◆ WHAT THE EXERCISE ASKS
What you return must be the lines of the data that hold the word "form".

◆ DATA FOR THIS TASK
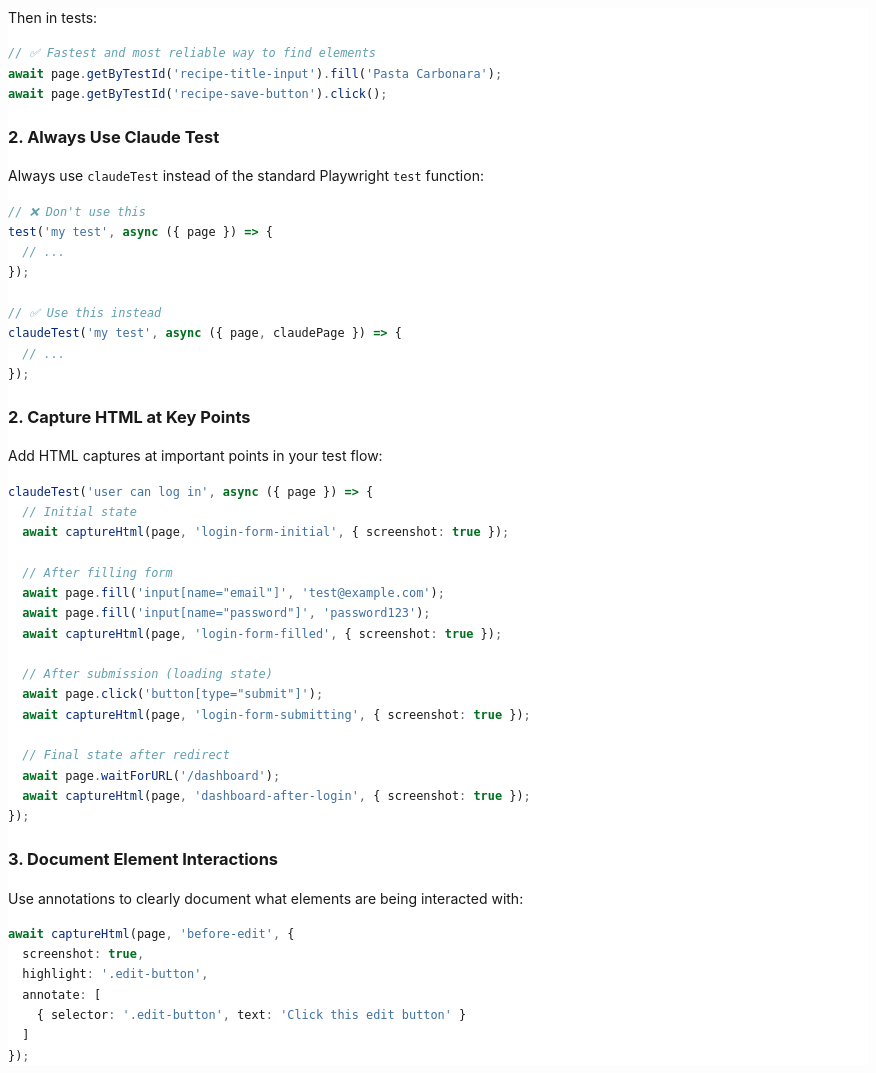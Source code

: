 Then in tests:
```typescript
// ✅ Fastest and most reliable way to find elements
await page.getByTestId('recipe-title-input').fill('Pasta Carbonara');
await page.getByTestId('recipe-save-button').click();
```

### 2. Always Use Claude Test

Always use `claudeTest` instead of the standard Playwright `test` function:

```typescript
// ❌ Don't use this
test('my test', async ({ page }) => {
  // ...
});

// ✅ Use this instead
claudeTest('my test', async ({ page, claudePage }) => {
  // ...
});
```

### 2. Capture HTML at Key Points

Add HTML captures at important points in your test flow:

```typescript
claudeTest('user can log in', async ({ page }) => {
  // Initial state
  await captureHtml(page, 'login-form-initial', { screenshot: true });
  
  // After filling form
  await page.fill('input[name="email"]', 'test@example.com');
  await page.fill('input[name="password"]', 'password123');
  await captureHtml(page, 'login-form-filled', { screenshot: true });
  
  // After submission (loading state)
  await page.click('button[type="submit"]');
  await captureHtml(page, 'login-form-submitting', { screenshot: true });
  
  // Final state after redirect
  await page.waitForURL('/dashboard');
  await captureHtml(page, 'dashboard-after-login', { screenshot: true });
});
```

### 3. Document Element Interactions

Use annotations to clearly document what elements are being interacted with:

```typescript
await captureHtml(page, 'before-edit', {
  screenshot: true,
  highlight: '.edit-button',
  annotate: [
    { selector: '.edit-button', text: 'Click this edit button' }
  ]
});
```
* * *
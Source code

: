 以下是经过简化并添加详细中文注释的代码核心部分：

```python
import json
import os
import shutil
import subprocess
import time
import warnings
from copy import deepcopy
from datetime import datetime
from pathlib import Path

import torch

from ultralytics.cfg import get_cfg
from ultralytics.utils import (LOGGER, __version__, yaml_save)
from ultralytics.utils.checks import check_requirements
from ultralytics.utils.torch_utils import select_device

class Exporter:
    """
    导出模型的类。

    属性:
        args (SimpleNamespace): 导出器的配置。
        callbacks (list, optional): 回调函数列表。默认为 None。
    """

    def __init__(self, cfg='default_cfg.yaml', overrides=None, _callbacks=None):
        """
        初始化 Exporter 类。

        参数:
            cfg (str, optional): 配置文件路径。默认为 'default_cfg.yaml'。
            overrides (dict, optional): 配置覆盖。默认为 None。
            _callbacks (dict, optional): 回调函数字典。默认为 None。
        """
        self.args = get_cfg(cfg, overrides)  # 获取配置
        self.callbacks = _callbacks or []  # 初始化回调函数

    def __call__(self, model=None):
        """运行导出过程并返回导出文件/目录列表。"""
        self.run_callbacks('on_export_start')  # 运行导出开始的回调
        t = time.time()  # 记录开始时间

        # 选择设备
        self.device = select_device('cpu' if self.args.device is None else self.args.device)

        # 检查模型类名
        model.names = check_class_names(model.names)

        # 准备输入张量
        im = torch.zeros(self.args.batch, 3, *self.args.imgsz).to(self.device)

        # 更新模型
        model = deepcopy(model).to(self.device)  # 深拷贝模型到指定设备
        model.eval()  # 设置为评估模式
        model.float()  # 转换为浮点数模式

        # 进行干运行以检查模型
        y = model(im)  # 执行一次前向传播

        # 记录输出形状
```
* * *
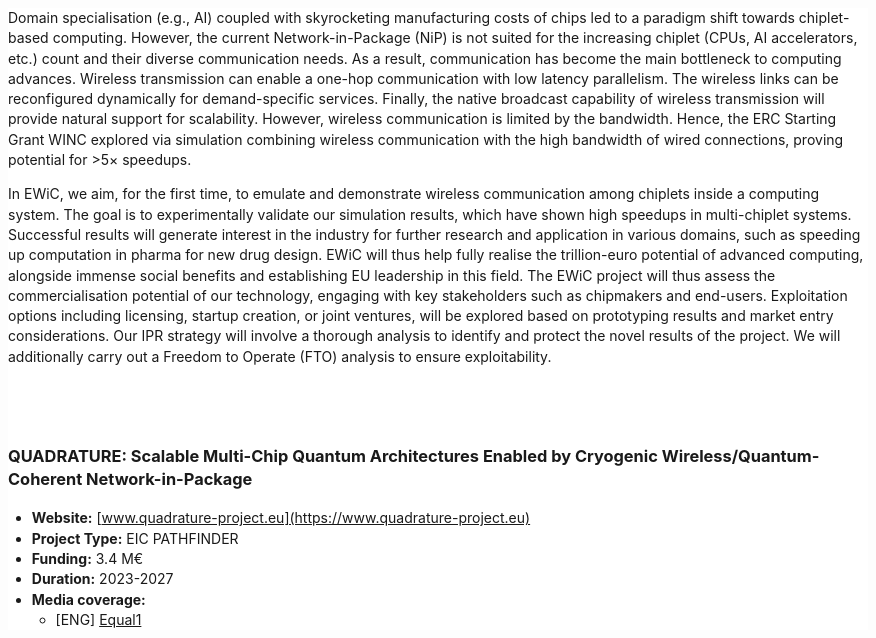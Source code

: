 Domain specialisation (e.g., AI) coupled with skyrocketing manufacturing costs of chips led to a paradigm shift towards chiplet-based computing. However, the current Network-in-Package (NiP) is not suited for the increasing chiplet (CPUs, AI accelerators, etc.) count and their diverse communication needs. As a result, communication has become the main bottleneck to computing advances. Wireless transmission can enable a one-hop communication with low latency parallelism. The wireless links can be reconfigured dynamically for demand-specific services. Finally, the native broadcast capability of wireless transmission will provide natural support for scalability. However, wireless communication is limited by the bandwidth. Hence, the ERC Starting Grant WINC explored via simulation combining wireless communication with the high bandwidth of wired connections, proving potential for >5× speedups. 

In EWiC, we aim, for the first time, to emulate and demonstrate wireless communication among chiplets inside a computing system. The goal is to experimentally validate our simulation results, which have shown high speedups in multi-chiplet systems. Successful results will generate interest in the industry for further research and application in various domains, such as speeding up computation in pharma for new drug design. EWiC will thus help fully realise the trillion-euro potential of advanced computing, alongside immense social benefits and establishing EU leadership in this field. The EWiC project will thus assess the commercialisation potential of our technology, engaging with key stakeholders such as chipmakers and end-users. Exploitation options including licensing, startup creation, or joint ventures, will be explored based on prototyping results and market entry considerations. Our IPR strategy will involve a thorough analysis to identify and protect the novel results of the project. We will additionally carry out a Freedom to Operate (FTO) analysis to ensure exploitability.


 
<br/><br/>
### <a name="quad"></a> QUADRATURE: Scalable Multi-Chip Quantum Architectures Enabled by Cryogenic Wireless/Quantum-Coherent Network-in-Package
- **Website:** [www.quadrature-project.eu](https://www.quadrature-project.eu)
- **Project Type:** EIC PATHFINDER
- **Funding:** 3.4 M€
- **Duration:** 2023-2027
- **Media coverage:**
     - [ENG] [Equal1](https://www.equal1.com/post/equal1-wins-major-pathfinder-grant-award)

◆ SOLUTION TO THIS PROBLEM
  await captureHtml(page, 'login-form-initial', { screenshot: true });
  // After filling form
  await captureHtml(page, 'login-form-filled', { screenshot: true });
  await captureHtml(page, 'login-form-submitting', { screenshot: true });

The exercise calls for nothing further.